DATA TO EXAMINE =>
--- --- ---

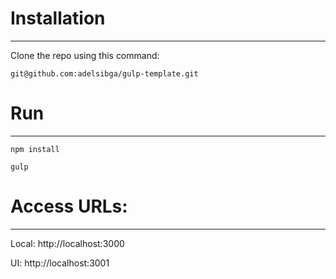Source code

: # Installation #

---

Clone the repo using this command:

    git@github.com:adelsibga/gulp-template.git

# Run #

---

    npm install

    gulp

# Access URLs: #

---

Local: http://localhost:3000

UI: http://localhost:3001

--- --- ---

TASK OBJECTIVE =>
Give every record again word for word, pictures excluded.

OUTPUT FOR THIS EXERCISE =>
Source code

: # Installation #

---

Clone the repo using this command:

    git@github.com:adelsibga/gulp-template.git

# Run #

---

    npm install

    gulp

# Access URLs: #

---

Local: http://localhost:3000

UI: http://localhost:3001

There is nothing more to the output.